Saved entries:
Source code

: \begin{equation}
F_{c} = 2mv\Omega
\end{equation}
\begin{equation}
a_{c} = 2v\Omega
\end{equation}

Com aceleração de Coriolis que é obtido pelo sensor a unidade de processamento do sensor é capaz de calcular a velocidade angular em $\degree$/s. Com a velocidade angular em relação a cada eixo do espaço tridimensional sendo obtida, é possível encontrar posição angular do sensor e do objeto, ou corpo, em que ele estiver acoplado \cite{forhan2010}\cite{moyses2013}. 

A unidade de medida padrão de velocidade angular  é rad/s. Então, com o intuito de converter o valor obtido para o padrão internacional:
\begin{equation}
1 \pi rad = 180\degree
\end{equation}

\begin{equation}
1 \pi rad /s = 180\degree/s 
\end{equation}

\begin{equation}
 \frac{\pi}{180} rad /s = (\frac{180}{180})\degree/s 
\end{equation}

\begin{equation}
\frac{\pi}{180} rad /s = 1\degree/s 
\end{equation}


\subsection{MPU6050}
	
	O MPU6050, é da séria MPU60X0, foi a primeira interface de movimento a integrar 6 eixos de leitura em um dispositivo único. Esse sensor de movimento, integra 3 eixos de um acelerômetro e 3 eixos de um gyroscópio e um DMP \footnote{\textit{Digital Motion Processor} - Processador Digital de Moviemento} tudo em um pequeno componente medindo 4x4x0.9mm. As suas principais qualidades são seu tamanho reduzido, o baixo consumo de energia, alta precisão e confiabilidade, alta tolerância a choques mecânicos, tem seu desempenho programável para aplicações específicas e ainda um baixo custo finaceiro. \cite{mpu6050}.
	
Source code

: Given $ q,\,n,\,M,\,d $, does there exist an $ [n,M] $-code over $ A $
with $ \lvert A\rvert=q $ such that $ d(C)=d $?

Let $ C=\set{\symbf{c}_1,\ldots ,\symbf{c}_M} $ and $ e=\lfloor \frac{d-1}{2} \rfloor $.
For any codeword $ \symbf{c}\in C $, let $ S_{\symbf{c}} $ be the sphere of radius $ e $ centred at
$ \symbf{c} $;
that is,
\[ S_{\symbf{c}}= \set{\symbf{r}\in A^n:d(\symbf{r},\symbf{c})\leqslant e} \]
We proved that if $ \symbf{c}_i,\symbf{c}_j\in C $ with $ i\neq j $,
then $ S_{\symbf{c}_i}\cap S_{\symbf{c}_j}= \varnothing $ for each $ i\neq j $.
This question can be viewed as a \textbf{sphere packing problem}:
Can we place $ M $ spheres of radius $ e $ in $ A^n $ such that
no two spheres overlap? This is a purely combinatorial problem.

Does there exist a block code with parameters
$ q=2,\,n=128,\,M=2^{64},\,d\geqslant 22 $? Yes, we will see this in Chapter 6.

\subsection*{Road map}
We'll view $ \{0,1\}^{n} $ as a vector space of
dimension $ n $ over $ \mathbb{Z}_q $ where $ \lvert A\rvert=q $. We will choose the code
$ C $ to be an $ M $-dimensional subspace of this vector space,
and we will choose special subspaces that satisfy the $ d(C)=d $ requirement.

- **Task instructions**: Output, please, only the lines running from the start of the entries through the line that contains "Com aceleração de", including both of those lines.

- **Task response**:
Source code

: \begin{equation}
F_{c} = 2mv\Omega
\end{equation}
\begin{equation}
a_{c} = 2v\Omega
\end{equation}

Com aceleração de Coriolis que é obtido pelo sensor a unidade de processamento do sensor é capaz de calcular a velocidade angular em $\degree$/s. Com a velocidade angular em relação a cada eixo do espaço tridimensional sendo obtida, é possível encontrar posição angular do sensor e do objeto, ou corpo, em que ele estiver acoplado \cite{forhan2010}\cite{moyses2013}. 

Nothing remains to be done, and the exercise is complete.